About this exercise —
Locate the string "button" in the records below. Copy every line where it occurs.

Excerpted data —
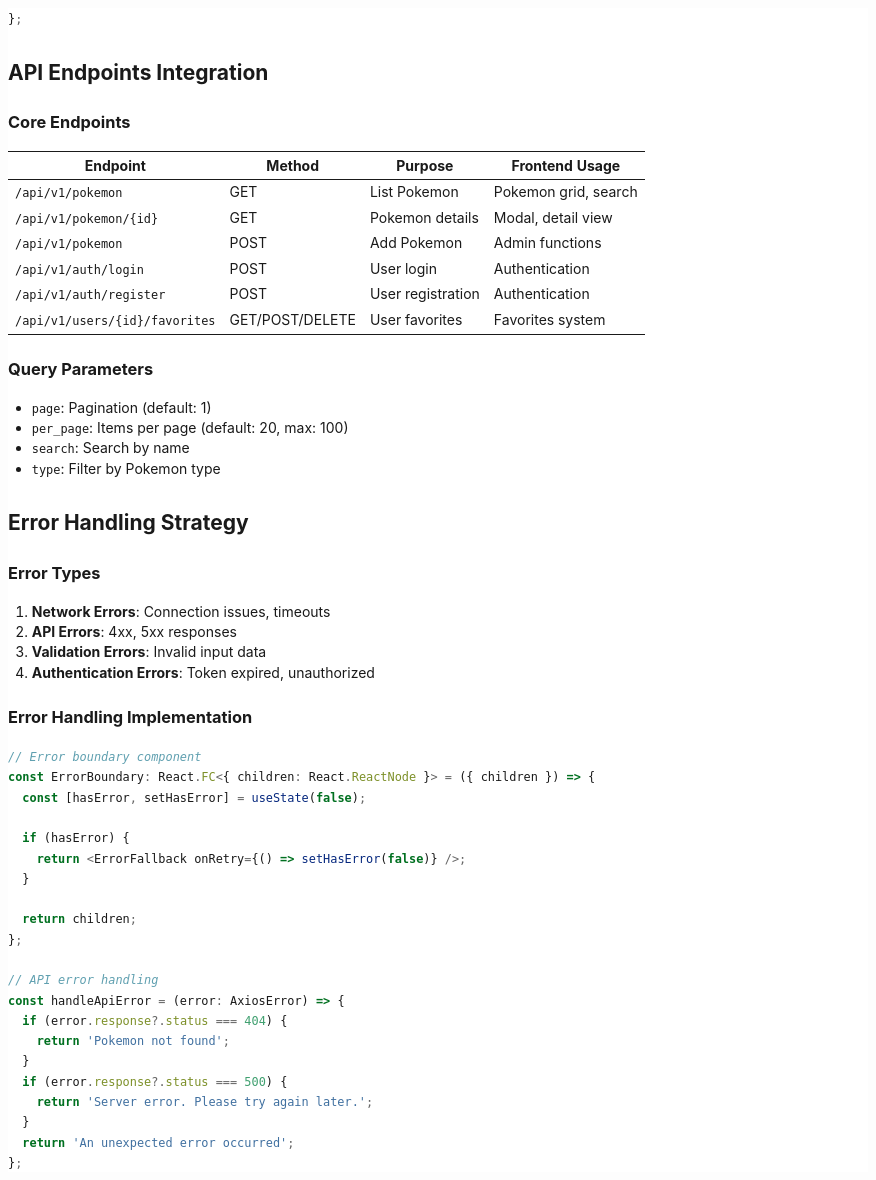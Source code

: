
 ```typescript
};
```

## API Endpoints Integration

### Core Endpoints
| Endpoint | Method | Purpose | Frontend Usage |
|----------|--------|---------|----------------|
| `/api/v1/pokemon` | GET | List Pokemon | Pokemon grid, search |
| `/api/v1/pokemon/{id}` | GET | Pokemon details | Modal, detail view |
| `/api/v1/pokemon` | POST | Add Pokemon | Admin functions |
| `/api/v1/auth/login` | POST | User login | Authentication |
| `/api/v1/auth/register` | POST | User registration | Authentication |
| `/api/v1/users/{id}/favorites` | GET/POST/DELETE | User favorites | Favorites system |

### Query Parameters
- `page`: Pagination (default: 1)
- `per_page`: Items per page (default: 20, max: 100)
- `search`: Search by name
- `type`: Filter by Pokemon type

## Error Handling Strategy

### Error Types
1. **Network Errors**: Connection issues, timeouts
2. **API Errors**: 4xx, 5xx responses
3. **Validation Errors**: Invalid input data
4. **Authentication Errors**: Token expired, unauthorized

### Error Handling Implementation
```typescript
// Error boundary component
const ErrorBoundary: React.FC<{ children: React.ReactNode }> = ({ children }) => {
  const [hasError, setHasError] = useState(false);
  
  if (hasError) {
    return <ErrorFallback onRetry={() => setHasError(false)} />;
  }
  
  return children;
};

// API error handling
const handleApiError = (error: AxiosError) => {
  if (error.response?.status === 404) {
    return 'Pokemon not found';
  }
  if (error.response?.status === 500) {
    return 'Server error. Please try again later.';
  }
  return 'An unexpected error occurred';
};
```

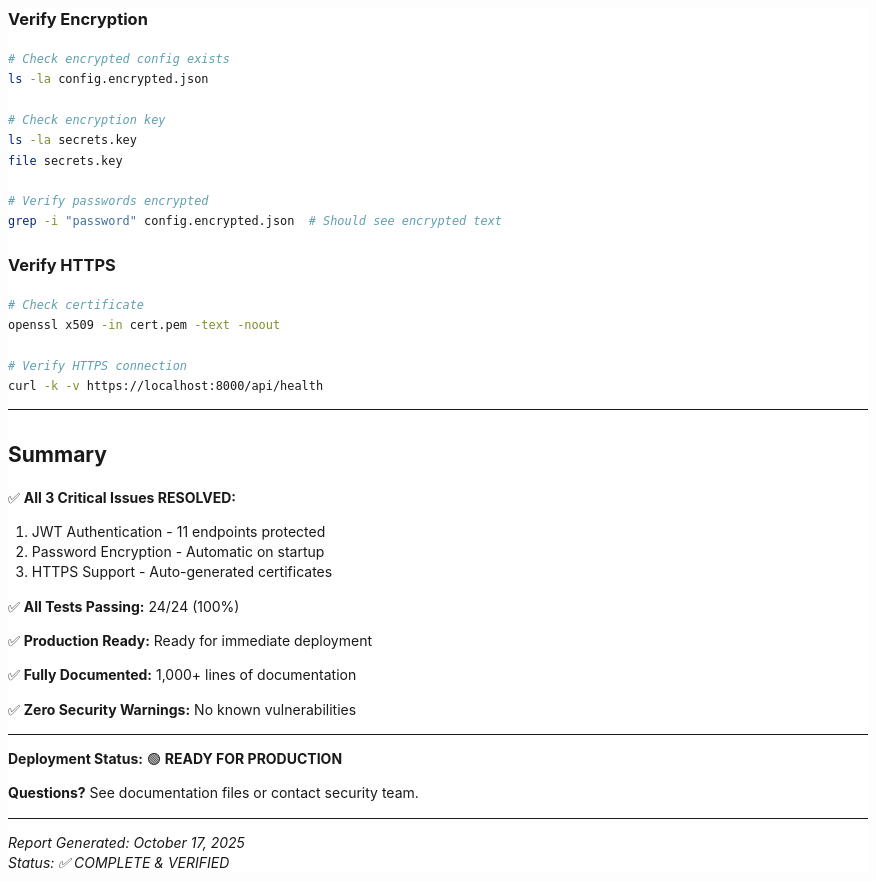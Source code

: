 ### Verify Encryption
```bash
# Check encrypted config exists
ls -la config.encrypted.json

# Check encryption key
ls -la secrets.key
file secrets.key

# Verify passwords encrypted
grep -i "password" config.encrypted.json  # Should see encrypted text
```

### Verify HTTPS
```bash
# Check certificate
openssl x509 -in cert.pem -text -noout

# Verify HTTPS connection
curl -k -v https://localhost:8000/api/health
```

---

## Summary

✅ **All 3 Critical Issues RESOLVED:**
1. JWT Authentication - 11 endpoints protected
2. Password Encryption - Automatic on startup
3. HTTPS Support - Auto-generated certificates

✅ **All Tests Passing:** 24/24 (100%)

✅ **Production Ready:** Ready for immediate deployment

✅ **Fully Documented:** 1,000+ lines of documentation

✅ **Zero Security Warnings:** No known vulnerabilities

---

**Deployment Status:** 🟢 **READY FOR PRODUCTION**

**Questions?** See documentation files or contact security team.

---

*Report Generated: October 17, 2025*  
*Status: ✅ COMPLETE & VERIFIED*


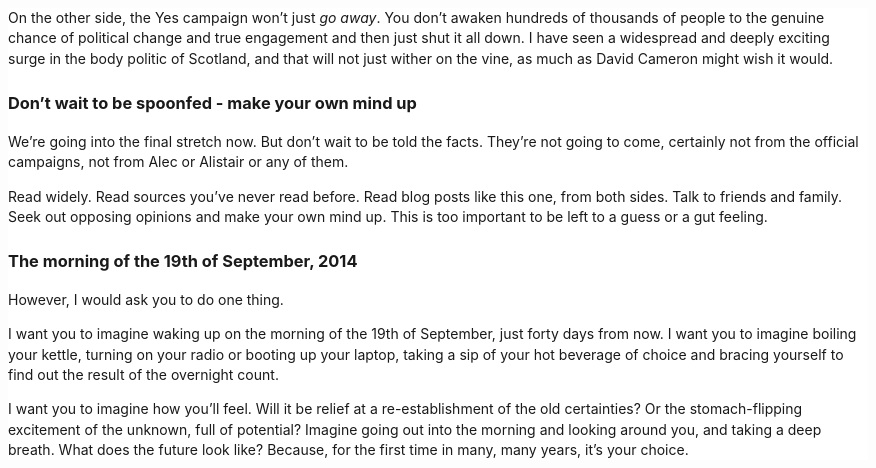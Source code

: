 On the other side, the Yes campaign won’t just *go away*. You don’t awaken hundreds of thousands of people to the genuine chance of political change and true engagement and then just shut it all down. I have seen a widespread and deeply exciting surge in the body politic of Scotland, and that will not just wither on the vine, as much as David Cameron might wish it would.

### Don’t wait to be spoonfed - make your own mind up 

We’re going into the final stretch now. But don’t wait to be told the facts. They’re not going to come, certainly not from the official campaigns, not from Alec or Alistair or any of them.

Read widely. Read sources you’ve never read before. Read blog posts like this one, from both sides. Talk to friends and family. Seek out opposing opinions and make your own mind up. This is too important to be left to a guess or a gut feeling.

### The morning of the 19th of September, 2014 
However, I would ask you to do one thing.

I want you to imagine waking up on the morning of the 19th of September, just forty days from now. I want you to imagine boiling your kettle, turning on your radio or booting up your laptop, taking a sip of your hot beverage of choice and bracing yourself to find out the result of the overnight count.

I want you to imagine how you’ll feel. Will it be relief at a re-establishment of the old certainties? Or the stomach-flipping excitement of the unknown, full of potential? Imagine going out into the morning and looking around you, and taking a deep breath. What does the future look like? Because, for the first time in many, many years, it’s your choice.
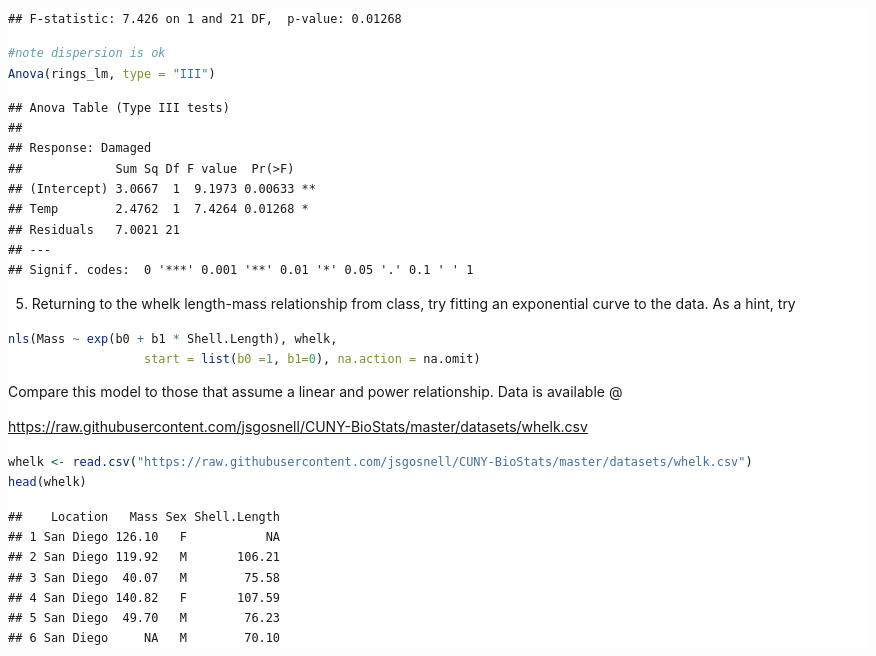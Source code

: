     ## F-statistic: 7.426 on 1 and 21 DF,  p-value: 0.01268

``` r
#note dispersion is ok
Anova(rings_lm, type = "III")
```

    ## Anova Table (Type III tests)
    ## 
    ## Response: Damaged
    ##             Sum Sq Df F value  Pr(>F)   
    ## (Intercept) 3.0667  1  9.1973 0.00633 **
    ## Temp        2.4762  1  7.4264 0.01268 * 
    ## Residuals   7.0021 21                   
    ## ---
    ## Signif. codes:  0 '***' 0.001 '**' 0.01 '*' 0.05 '.' 0.1 ' ' 1

5.  Returning to the whelk length-mass relationship from class, try
    fitting an exponential curve to the data. As a hint, try



``` r
nls(Mass ~ exp(b0 + b1 * Shell.Length), whelk, 
                   start = list(b0 =1, b1=0), na.action = na.omit)
```

Compare this model to those that assume a linear and power relationship.
Data is available @

<https://raw.githubusercontent.com/jsgosnell/CUNY-BioStats/master/datasets/whelk.csv>

``` r
whelk <- read.csv("https://raw.githubusercontent.com/jsgosnell/CUNY-BioStats/master/datasets/whelk.csv")
head(whelk)
```

    ##    Location   Mass Sex Shell.Length
    ## 1 San Diego 126.10   F           NA
    ## 2 San Diego 119.92   M       106.21
    ## 3 San Diego  40.07   M        75.58
    ## 4 San Diego 140.82   F       107.59
    ## 5 San Diego  49.70   M        76.23
    ## 6 San Diego     NA   M        70.10
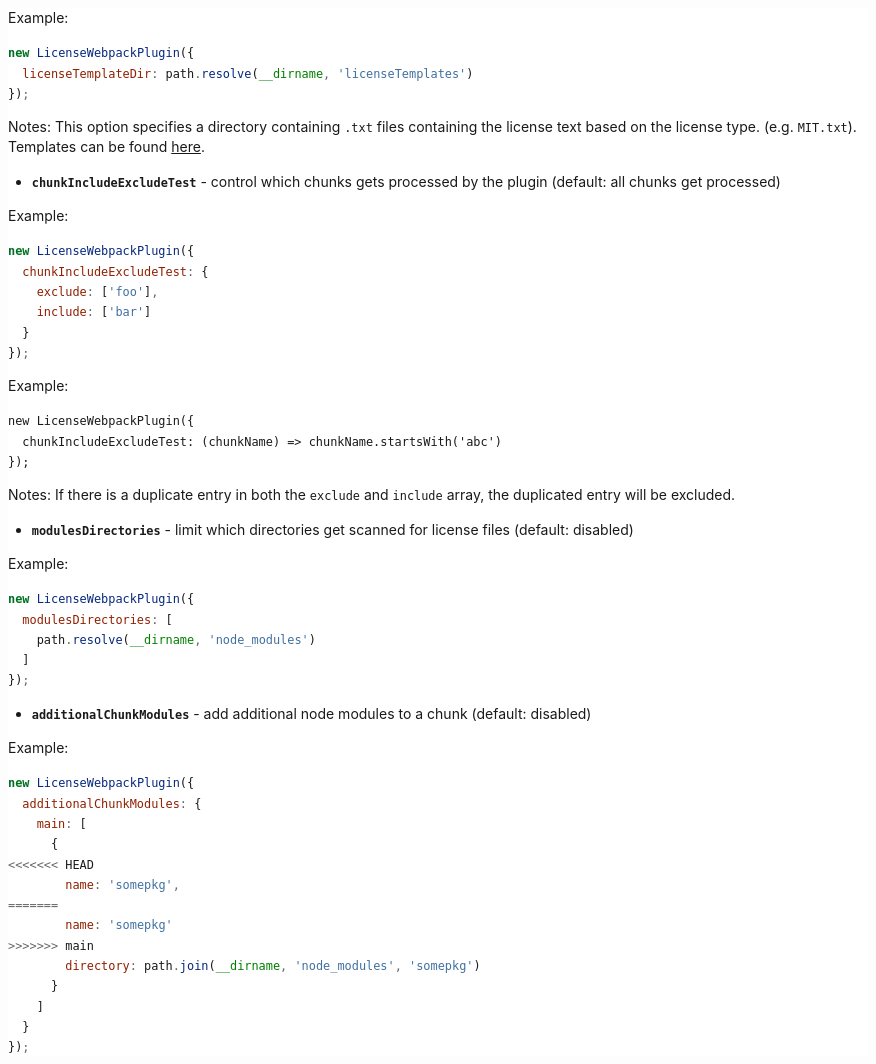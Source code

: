 Example:
```javascript
new LicenseWebpackPlugin({
  licenseTemplateDir: path.resolve(__dirname, 'licenseTemplates')
});
```

Notes: This option specifies a directory containing `.txt` files containing the license text based on the license type. (e.g. `MIT.txt`). Templates can be found [here](https://github.com/spdx/license-list).

* **`chunkIncludeExcludeTest`** - control which chunks gets processed by the plugin (default: all chunks get processed)

Example:
```javascript
new LicenseWebpackPlugin({
  chunkIncludeExcludeTest: {
    exclude: ['foo'],
    include: ['bar']
  }
});
```

Example:
```
new LicenseWebpackPlugin({
  chunkIncludeExcludeTest: (chunkName) => chunkName.startsWith('abc')
});
```

Notes: If there is a duplicate entry in both the `exclude` and `include` array, the duplicated entry will be excluded.


* **`modulesDirectories`** - limit which directories get scanned for license files (default: disabled)

Example:
```javascript
new LicenseWebpackPlugin({
  modulesDirectories: [
    path.resolve(__dirname, 'node_modules')
  ]
});
```

* **`additionalChunkModules`** - add additional node modules to a chunk (default: disabled)

Example:
```javascript
new LicenseWebpackPlugin({
  additionalChunkModules: {
    main: [
      {
<<<<<<< HEAD
        name: 'somepkg',
=======
        name: 'somepkg'
>>>>>>> main
        directory: path.join(__dirname, 'node_modules', 'somepkg')
      }
    ]
  }
});
```
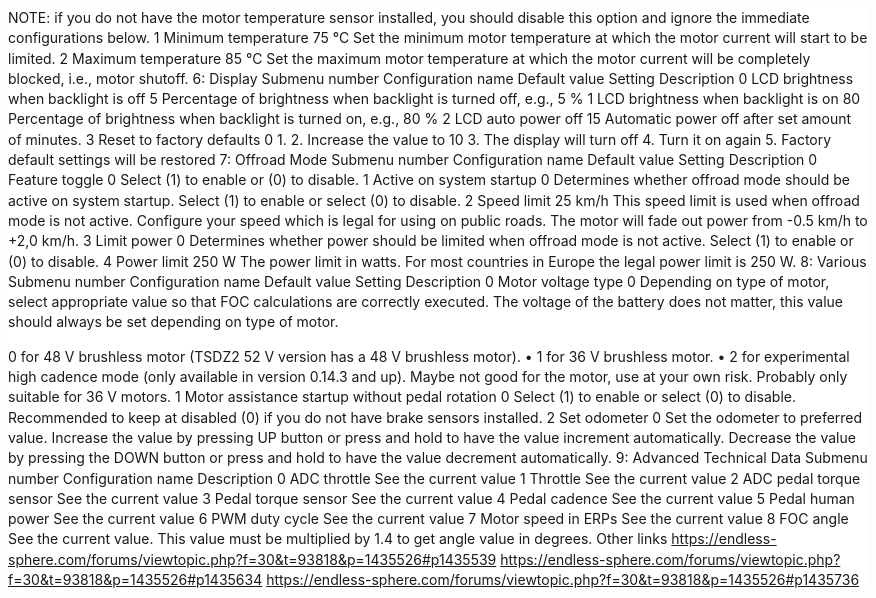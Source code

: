NOTE: if you do not have the motor temperature sensor installed, you
should disable this option and ignore the immediate configurations
below. 1 Minimum temperature 75 °C Set the minimum motor temperature at
which the motor current will start to be limited. 2 Maximum temperature
85 °C Set the maximum motor temperature at which the motor current will
be completely blocked, i.e., motor shutoff. 6: Display Submenu number
Configuration name Default value Setting Description 0 LCD brightness
when backlight is off 5 Percentage of brightness when backlight is
turned off, e.g., 5 % 1 LCD brightness when backlight is on 80
Percentage of brightness when backlight is turned on, e.g., 80 % 2 LCD
auto power off 15 Automatic power off after set amount of minutes. 3
Reset to factory defaults 0 1. 2. Increase the value to 10 3. The
display will turn off 4. Turn it on again 5. Factory default settings
will be restored 7: Offroad Mode Submenu number Configuration name
Default value Setting Description 0 Feature toggle 0 Select (1) to
enable or (0) to disable. 1 Active on system startup 0 Determines
whether offroad mode should be active on system startup. Select (1) to
enable or select (0) to disable. 2 Speed limit 25 km/h This speed limit
is used when offroad mode is not active. Configure your speed which is
legal for using on public roads. The motor will fade out power from -0.5
km/h to +2,0 km/h. 3 Limit power 0 Determines whether power should be
limited when offroad mode is not active. Select (1) to enable or (0) to
disable. 4 Power limit 250 W The power limit in watts. For most
countries in Europe the legal power limit is 250 W. 8: Various Submenu
number Configuration name Default value Setting Description 0 Motor
voltage type 0 Depending on type of motor, select appropriate value so
that FOC calculations are correctly executed. The voltage of the battery
does not matter, this value should always be set depending on type of
motor.

0 for 48 V brushless motor (TSDZ2 52 V version has a 48 V brushless
motor). • 1 for 36 V brushless motor. • 2 for experimental high cadence
mode (only available in version 0.14.3 and up). Maybe not good for the
motor, use at your own risk. Probably only suitable for 36 V motors. 1
Motor assistance startup without pedal rotation 0 Select (1) to enable
or select (0) to disable. Recommended to keep at disabled (0) if you do
not have brake sensors installed. 2 Set odometer 0 Set the odometer to
preferred value. Increase the value by pressing UP button or press and
hold to have the value increment automatically. Decrease the value by
pressing the DOWN button or press and hold to have the value decrement
automatically. 9: Advanced Technical Data Submenu number Configuration
name Description 0 ADC throttle See the current value 1 Throttle See the
current value 2 ADC pedal torque sensor See the current value 3 Pedal
torque sensor See the current value 4 Pedal cadence See the current
value 5 Pedal human power See the current value 6 PWM duty cycle See the
current value 7 Motor speed in ERPs See the current value 8 FOC angle
See the current value. This value must be multiplied by 1.4 to get angle
value in degrees. Other links
<https://endless-sphere.com/forums/viewtopic.php?f=30&t=93818&p=1435526#p1435539>
<https://endless-sphere.com/forums/viewtopic.php?f=30&t=93818&p=1435526#p1435634>
<https://endless-sphere.com/forums/viewtopic.php?f=30&t=93818&p=1435526#p1435736>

Response area —
preferred value. Increase the value by pressing UP button or press and
pressing the DOWN button or press and hold to have the value decrement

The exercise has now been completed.